What is the number of lines in the data below that contain "would"? Answer with that number and no other words.

BEGIN Data provided

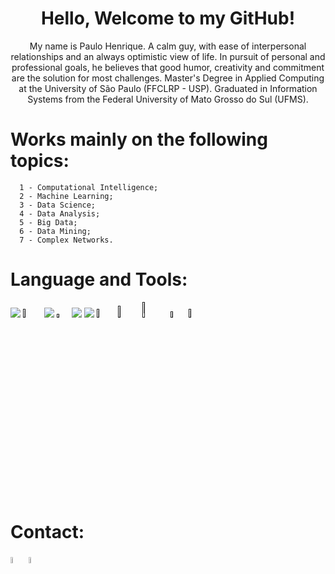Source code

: <h1 align="center">Hello, Welcome to my GitHub!</h1>

<p align="center">My name is Paulo Henrique. A calm guy, with ease of interpersonal relationships and an always optimistic view of life. In pursuit of personal and professional goals, he believes that good humor, creativity and commitment are the solution for most challenges. Master's Degree in Applied Computing at the University of São Paulo (FFCLRP - USP). Graduated in Information Systems from the Federal University of Mato Grosso do Sul (UFMS).</p>

Works mainly on the following topics:
=================
<!--ts-->
      1 - Computational Intelligence;
      2 - Machine Learning;
      3 - Data Science;
      4 - Data Analysis;
      5 - Big Data;
      6 - Data Mining;
      7 - Complex Networks.
<!--te-->

Language and Tools:
=================
<p>
      <a href=""> <img src="https://camo.githubusercontent.com/6cbecd63a9a8f83ee186885c446938820ffa8304942a284ee6e1e2acb2bfd822/68747470733a2f2f696d672e736869656c64732e696f2f62616467652f6a6176612d2532334544384230302e7376673f7374796c653d666f722d7468652d6261646765266c6f676f3d6a617661266c6f676f436f6c6f723d7768697465"/></a>
      <a href=""><img src="https://encrypted-tbn0.gstatic.com/images?q=tbn:ANd9GcTyo9wOljTGIpIhgGP9VZ_drTe7QNSy6OCi9HZAEmui9kC-nPDqYTrNyV9HbfLCU6tOnDU&usqp=CAU", width=6%/></a>
      <a href=""><img src="https://camo.githubusercontent.com/b7e290d2aeff9829bba45e897265ceebd34b25f6f7efba4b08e1b23cfe0815e7/68747470733a2f2f696d672e736869656c64732e696f2f62616467652f7068702d2532333737374242342e7376673f7374796c653d666f722d7468652d6261646765266c6f676f3d706870266c6f676f436f6c6f723d7768697465"/></a>
      <a href=""><img src="https://lh3.googleusercontent.com/proxy/PwjXzWYLrvMzOxzRsNC2Ae8Bt31waPkeqppqmCkBjOe_YyQ9yrZVX_en8DdHqnFXXq2TvH12DMlYYVWKvavbrW24lZk48gXNVbx0GqvHaj_ASlDetqXDiV2-=w1200-h630-p-k-no-nu", width=4%/></a>
      <a href=""><img src="https://camo.githubusercontent.com/5859172b2d0854f4d70d35118ae1fbb8d92f967ea654f1bb1bdae4a346d03926/68747470733a2f2f696d672e736869656c64732e696f2f62616467652f632d2532333030353939432e7376673f7374796c653d666f722d7468652d6261646765266c6f676f3d63266c6f676f436f6c6f723d7768697465"/></a>
      <a href=""><img src="https://camo.githubusercontent.com/c56cbd26855c244a29d147a32aa62cf2359e5ad557ef0aad107259ff82d0d10e/68747470733a2f2f696d672e736869656c64732e696f2f62616467652f6d7973716c2d2532333030393544352e7376673f7374796c653d666f722d7468652d6261646765266c6f676f3d6d7973716c266c6f676f436f6c6f723d7768697465"/></a>
      <a href=""><img src="https://encrypted-tbn0.gstatic.com/images?q=tbn:ANd9GcQq5V75uBm29VLyzClUIMMzpMUModypFJKyTVgjvjRBicheRjVBP8mGjZYa1RAJgU_e-yQ&usqp=CAU", width=6%/></a>
      <a href=""><img src="https://www.faceofit.com/wp-content/uploads/2016/02/SQL-Server-Icon.jpg", width=7%/></a>
      <a href=""><img src="https://amsilabs.com/wp-content/uploads/2021/01/MongoDB-1.jpg", width=8%/></a>
      <a href=""><img src="https://logospng.org/wp-content/uploads/android.jpg", width=5%/></a>
      <a href=""><img src="https://www.nicepng.com/png/detail/296-2966140_unity-3d-is-a-powerful-3d-game-engine.png", width=6%/></a>
</p>

Contact:
=================
<p>
 <a href="https://mail.google.com/mail/u/0/#inbox"> <img src="https://cdn-icons-png.flaticon.com/512/281/281769.png", width=5%/></a> 
 <a href="https://www.linkedin.com/in/paulo-henrique-lima-69a388184/"><img src="https://i.pinimg.com/originals/58/99/22/589922e187ab719d0afa9c4c2993019b.png", width=5%/></a> 
</p>
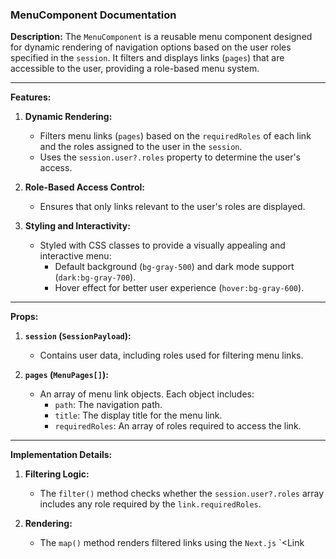 ### MenuComponent Documentation

**Description:**
The `MenuComponent` is a reusable menu component designed for dynamic rendering of navigation options based on the user roles specified in the `session`. It filters and displays links (`pages`) that are accessible to the user, providing a role-based menu system.

---

**Features:**
1. **Dynamic Rendering:**  
   - Filters menu links (`pages`) based on the `requiredRoles` of each link and the roles assigned to the user in the `session`.
   - Uses the `session.user?.roles` property to determine the user's access.

2. **Role-Based Access Control:**  
   - Ensures that only links relevant to the user's roles are displayed.

3. **Styling and Interactivity:**  
   - Styled with CSS classes to provide a visually appealing and interactive menu:
     - Default background (`bg-gray-500`) and dark mode support (`dark:bg-gray-700`).
     - Hover effect for better user experience (`hover:bg-gray-600`).

---

**Props:**
1. **`session` (`SessionPayload`):**  
   - Contains user data, including roles used for filtering menu links.

2. **`pages` (`MenuPages[]`):**  
   - An array of menu link objects. Each object includes:
     - `path`: The navigation path.
     - `title`: The display title for the menu link.
     - `requiredRoles`: An array of roles required to access the link.

---

**Implementation Details:**
1. **Filtering Logic:**  
   - The `filter()` method checks whether the `session.user?.roles` array includes any role required by the `link.requiredRoles`.

2. **Rendering:**  
   - The `map()` method renders filtered links using the `Next.js` `<Link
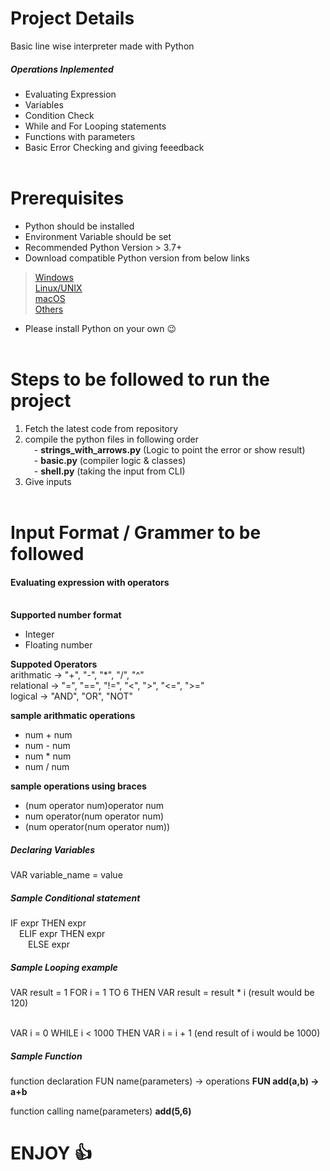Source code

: # Project Details
Basic line wise interpreter made with Python

##### Operations Inplemented
* Evaluating Expression
* Variables
* Condition Check
* While and For Looping statements
* Functions with parameters
* Basic Error Checking and giving feeedback
<br><br>

# Prerequisites
- Python should be installed
- Environment Variable should be set
- Recommended Python Version > 3.7+
- Download compatible Python version from below links
>[Windows](https://www.python.org/downloads/windows/)
<br>[Linux/UNIX](https://www.python.org/downloads/source/)
<br>[macOS](https://www.python.org/downloads/macos/)
<br>[Others](https://www.python.org/download/other/)
- Please install Python on your own 😉
<br><br>

# Steps to be followed to run the project
1. Fetch the latest code from repository
2. compile the python files in following order<br>
&emsp;- **strings_with_arrows.py** (Logic to point the error or show result)<br>
&emsp;- **basic.py** (compiler logic & classes)<br>
&emsp;- **shell.py** (taking the input from CLI)<br>
3. Give inputs
<br><br>

# Input Format / Grammer to be followed
#### Evaluating expression with operators<br><br>
**Supported number format**
- Integer
- Floating number<br>

**Suppoted Operators**
<br>arithmatic -> "+", "-", "*", "/", "^"
<br>relational -> "=", "==", "!=", "<", ">", "<=", ">="
<br>logical -> "AND", "OR", "NOT"

**sample arithmatic operations**
- num + num
- num - num
- num * num
- num / num

**sample operations using braces**
- (num operator num)operator num
- num operator(num operator num)
- (num operator(num operator num))<br>

##### Declaring Variables
VAR variable_name = value

##### Sample Conditional statement
IF expr THEN expr<br>
&emsp;ELIF expr THEN expr<br>
&emsp;&emsp;ELSE expr

##### Sample Looping example
VAR result = 1
FOR i = 1 TO 6 THEN VAR result = result * i
(result would be 120)<br><br>

VAR i = 0
WHILE i < 1000 THEN VAR i = i + 1
(end result of i would be 1000)

##### Sample Function
function declaration
FUN name(parameters) -> operations
**FUN add(a,b) -> a+b**

function calling
name(parameters)
**add(5,6)**

# ENJOY 👍
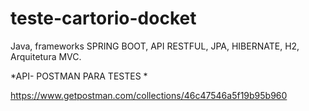 # teste-cartorio-docket
Java, frameworks SPRING BOOT, API RESTFUL, JPA, HIBERNATE, H2, Arquitetura MVC.

*API- POSTMAN PARA TESTES *

https://www.getpostman.com/collections/46c47546a5f19b95b960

END Data provided

#### [Completed task]
2